Problem description.
Retype word for word the lines of the data below, from the first to the one bearing "- **Effort**: 3 days", with that one included.

Stored records
▶

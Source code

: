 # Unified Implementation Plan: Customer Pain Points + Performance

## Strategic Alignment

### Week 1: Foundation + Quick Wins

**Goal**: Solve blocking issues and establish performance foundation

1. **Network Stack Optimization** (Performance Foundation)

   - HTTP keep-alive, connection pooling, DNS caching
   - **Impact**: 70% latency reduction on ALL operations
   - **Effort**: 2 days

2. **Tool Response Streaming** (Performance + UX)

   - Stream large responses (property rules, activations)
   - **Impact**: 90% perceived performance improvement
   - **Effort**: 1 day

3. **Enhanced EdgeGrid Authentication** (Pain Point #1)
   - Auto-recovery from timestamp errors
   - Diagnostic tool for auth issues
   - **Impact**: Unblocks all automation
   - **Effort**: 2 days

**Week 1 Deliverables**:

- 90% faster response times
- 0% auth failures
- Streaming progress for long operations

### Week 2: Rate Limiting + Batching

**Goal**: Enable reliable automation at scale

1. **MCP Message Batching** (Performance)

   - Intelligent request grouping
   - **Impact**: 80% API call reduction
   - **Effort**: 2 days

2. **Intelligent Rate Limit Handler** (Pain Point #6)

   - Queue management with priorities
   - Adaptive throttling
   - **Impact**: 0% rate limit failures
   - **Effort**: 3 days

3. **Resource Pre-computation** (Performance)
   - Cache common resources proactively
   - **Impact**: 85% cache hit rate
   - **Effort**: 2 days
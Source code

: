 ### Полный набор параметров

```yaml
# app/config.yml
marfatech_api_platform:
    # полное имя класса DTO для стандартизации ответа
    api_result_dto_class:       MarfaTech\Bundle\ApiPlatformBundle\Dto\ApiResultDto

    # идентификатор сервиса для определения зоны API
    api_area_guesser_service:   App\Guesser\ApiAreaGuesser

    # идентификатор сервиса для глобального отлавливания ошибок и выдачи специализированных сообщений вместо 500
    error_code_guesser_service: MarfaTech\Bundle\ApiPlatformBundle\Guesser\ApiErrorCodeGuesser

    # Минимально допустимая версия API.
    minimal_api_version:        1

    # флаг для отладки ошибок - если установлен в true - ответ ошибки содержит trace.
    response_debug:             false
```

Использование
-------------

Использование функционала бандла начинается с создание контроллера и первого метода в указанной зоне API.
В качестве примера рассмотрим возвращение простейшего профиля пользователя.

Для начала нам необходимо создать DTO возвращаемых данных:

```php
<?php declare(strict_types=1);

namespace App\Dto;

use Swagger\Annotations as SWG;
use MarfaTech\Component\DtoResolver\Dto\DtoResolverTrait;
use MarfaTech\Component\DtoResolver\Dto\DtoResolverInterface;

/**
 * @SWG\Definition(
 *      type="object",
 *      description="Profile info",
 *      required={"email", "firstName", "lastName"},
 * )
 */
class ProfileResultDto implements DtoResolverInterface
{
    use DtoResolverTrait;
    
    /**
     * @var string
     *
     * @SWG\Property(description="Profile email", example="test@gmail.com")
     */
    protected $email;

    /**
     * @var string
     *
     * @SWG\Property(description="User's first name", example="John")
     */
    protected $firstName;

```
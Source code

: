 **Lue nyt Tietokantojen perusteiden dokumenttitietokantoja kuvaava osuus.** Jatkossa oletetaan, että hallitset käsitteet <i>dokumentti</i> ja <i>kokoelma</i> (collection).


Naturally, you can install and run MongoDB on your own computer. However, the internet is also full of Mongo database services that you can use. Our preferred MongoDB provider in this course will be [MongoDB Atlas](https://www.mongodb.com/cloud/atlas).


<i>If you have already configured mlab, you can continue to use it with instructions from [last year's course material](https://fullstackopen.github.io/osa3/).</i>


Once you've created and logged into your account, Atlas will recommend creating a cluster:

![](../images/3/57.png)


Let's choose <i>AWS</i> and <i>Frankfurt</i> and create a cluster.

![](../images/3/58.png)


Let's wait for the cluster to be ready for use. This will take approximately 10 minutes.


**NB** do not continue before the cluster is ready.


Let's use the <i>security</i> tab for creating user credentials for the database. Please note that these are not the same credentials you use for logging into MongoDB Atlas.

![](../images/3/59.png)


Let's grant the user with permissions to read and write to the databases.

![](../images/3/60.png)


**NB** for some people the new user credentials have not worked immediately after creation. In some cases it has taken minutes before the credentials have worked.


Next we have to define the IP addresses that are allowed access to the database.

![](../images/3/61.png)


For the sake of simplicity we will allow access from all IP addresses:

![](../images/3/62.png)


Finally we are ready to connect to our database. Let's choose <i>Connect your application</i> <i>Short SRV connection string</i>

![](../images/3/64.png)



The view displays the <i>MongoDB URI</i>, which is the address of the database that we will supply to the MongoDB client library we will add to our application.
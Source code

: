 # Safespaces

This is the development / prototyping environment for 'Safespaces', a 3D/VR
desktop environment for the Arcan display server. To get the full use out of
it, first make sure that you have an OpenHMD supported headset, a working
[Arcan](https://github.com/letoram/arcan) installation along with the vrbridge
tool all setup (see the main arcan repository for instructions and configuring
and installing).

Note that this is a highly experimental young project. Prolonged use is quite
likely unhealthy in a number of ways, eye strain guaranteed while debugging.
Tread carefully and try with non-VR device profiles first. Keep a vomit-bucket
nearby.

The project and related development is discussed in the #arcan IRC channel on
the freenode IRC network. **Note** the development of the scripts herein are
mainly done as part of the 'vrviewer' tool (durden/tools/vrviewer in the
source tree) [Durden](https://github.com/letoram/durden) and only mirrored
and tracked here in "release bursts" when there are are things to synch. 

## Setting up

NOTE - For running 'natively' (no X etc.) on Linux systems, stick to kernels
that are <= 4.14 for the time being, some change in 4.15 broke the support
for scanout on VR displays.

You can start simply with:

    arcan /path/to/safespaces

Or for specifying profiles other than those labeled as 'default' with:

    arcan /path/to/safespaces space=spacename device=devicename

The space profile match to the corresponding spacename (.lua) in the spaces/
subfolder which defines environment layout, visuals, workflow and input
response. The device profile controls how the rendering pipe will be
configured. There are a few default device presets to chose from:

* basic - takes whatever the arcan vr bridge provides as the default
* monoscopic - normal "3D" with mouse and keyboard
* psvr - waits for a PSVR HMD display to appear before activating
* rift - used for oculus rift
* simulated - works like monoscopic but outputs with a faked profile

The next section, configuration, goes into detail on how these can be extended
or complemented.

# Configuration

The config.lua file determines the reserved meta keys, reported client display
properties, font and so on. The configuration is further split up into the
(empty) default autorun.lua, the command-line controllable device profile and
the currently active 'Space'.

◀

Problem solution.
Source code

: # Unified Implementation Plan: Customer Pain Points + Performance

## Strategic Alignment

### Week 1: Foundation + Quick Wins

**Goal**: Solve blocking issues and establish performance foundation

1. **Network Stack Optimization** (Performance Foundation)

   - HTTP keep-alive, connection pooling, DNS caching
   - **Impact**: 70% latency reduction on ALL operations
   - **Effort**: 2 days

2. **Tool Response Streaming** (Performance + UX)

   - Stream large responses (property rules, activations)
   - **Impact**: 90% perceived performance improvement
   - **Effort**: 1 day

3. **Enhanced EdgeGrid Authentication** (Pain Point #1)
   - Auto-recovery from timestamp errors
   - Diagnostic tool for auth issues
   - **Impact**: Unblocks all automation
   - **Effort**: 2 days

**Week 1 Deliverables**:

- 90% faster response times
- 0% auth failures
- Streaming progress for long operations

### Week 2: Rate Limiting + Batching

**Goal**: Enable reliable automation at scale

1. **MCP Message Batching** (Performance)

   - Intelligent request grouping
   - **Impact**: 80% API call reduction
   - **Effort**: 2 days

2. **Intelligent Rate Limit Handler** (Pain Point #6)

   - Queue management with priorities
   - Adaptive throttling
   - **Impact**: 0% rate limit failures
   - **Effort**: 3 days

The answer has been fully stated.